This is a wiki post - feel free to edit to add links from the lesson or other useful info.

## Lesson resources

- Lesson Videos

## Links from the lesson

- The course’s fashion mnist challenge topic
- Excel optimisers spreadsheet
- Papers
- Papers with Code

This is a wiki post - feel free to edit to add links from the lesson or other useful info.

- Lesson Videos

- The course’s fashion mnist challenge topic
- Excel optimisers spreadsheet
- Papers
- Papers with Code

12 Likes

When we do self.schedo = self.sched , isn’t there is a risk that modifying self.schedo would change self.sched. Or is that intended to happen?

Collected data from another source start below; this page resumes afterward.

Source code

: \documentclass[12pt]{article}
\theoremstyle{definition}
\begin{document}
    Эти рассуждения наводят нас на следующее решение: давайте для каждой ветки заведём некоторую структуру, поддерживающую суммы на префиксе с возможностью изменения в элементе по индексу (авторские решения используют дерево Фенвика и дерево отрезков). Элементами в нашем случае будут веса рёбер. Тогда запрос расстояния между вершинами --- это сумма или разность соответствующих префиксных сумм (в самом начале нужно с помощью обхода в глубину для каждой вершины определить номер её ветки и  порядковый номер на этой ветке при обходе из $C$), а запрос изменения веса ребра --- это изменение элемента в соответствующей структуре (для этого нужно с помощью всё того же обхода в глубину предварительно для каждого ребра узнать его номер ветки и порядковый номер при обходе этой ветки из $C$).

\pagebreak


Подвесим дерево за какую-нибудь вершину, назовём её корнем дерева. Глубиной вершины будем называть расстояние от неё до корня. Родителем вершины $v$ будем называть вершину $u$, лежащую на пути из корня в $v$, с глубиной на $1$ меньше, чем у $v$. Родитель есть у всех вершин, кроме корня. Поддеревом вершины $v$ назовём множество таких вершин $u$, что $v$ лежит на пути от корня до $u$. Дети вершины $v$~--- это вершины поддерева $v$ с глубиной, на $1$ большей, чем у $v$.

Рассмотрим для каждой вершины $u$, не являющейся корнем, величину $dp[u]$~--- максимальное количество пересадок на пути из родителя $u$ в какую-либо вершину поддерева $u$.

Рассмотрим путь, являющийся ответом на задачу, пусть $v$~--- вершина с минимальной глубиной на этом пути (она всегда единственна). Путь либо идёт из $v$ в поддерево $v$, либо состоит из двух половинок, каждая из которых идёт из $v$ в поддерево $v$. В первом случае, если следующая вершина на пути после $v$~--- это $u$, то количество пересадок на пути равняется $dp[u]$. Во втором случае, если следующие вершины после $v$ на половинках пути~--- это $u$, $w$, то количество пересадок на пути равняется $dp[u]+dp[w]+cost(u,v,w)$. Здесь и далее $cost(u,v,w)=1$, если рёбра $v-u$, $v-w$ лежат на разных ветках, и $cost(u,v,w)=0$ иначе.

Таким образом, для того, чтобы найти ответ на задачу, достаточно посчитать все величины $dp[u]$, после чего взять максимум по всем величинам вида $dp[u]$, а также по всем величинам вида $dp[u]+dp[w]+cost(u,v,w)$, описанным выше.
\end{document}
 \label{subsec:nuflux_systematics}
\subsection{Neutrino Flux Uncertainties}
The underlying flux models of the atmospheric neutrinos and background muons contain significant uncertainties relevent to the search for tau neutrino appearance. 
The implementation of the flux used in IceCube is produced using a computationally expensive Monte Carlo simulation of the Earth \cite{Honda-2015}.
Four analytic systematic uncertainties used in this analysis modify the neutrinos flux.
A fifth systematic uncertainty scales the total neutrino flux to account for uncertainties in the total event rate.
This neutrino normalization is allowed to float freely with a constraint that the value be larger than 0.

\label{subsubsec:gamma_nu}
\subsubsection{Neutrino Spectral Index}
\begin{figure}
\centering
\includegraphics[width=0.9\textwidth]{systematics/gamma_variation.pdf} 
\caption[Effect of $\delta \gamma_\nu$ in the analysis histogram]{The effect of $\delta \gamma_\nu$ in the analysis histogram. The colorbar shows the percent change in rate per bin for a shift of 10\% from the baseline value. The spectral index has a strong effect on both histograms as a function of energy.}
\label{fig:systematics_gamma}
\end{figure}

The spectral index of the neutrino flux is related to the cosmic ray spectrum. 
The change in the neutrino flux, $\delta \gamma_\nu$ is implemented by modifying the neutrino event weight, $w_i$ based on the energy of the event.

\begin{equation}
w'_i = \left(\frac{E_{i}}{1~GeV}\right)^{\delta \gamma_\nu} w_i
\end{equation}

We don’t do that - we do `self.schedo = self.sched(learn.opt)`

, which *calls* the `sched`

callable to create the object.

2 Likes

oh ok. Yeah, that makes sense now. Thanks.

1 Like

Going through the lesson again, I’ve noticed that we don’t pass the norm to the `_conv_block`

in the `ResBlock`

, so this awesome result is without batchnorm.

```
class ResBlock(nn.Module):
def __init__(self, ni, nf, stride=1, ks=3, act=act_gr, norm=None):
super().__init__()
self.convs = _conv_block(ni, nf, stride, act=act, ks=ks) # This line is missing norm=norm
```

Fixing the issue gives lower result of `0.918`

(without norm it was `0.922`

), but I haven’t played with `lr`

yet.

1 Like

Oops! Well spotted.

I still get 0.922 after fixing it FYI.

Fixing the batchnorm problem, and then removing the line that inits conv2 bn weights to zero, results in all the models I’ve tried so far getting better results.

1 Like

I’ve updated the “leaderboard” topic with the latest results now:

Regarding calculating flops for models, I discovered that the fvcore library includes a flop counter for PyTorch models.

3 Likes

What blows my mind watching this : the weights are all initialised from random parameters and they all converge in a few epochs to such a high level of accuracy, not to mention the fully handrolled training loop and model architecture.

4 Likes

I’m currently in lesson 17 and it’s just excellent! After seeing your comment, I can’t stop myself from watching lesson 18

2 Likes

As Jeremy mentioned, the proposed homework for this lesson was indeed a great learning exercise. I had to review Part 2 to practice what we have been taught about Python, PyTorch and miniai. And it ended being inspired on fastai’s scheduler.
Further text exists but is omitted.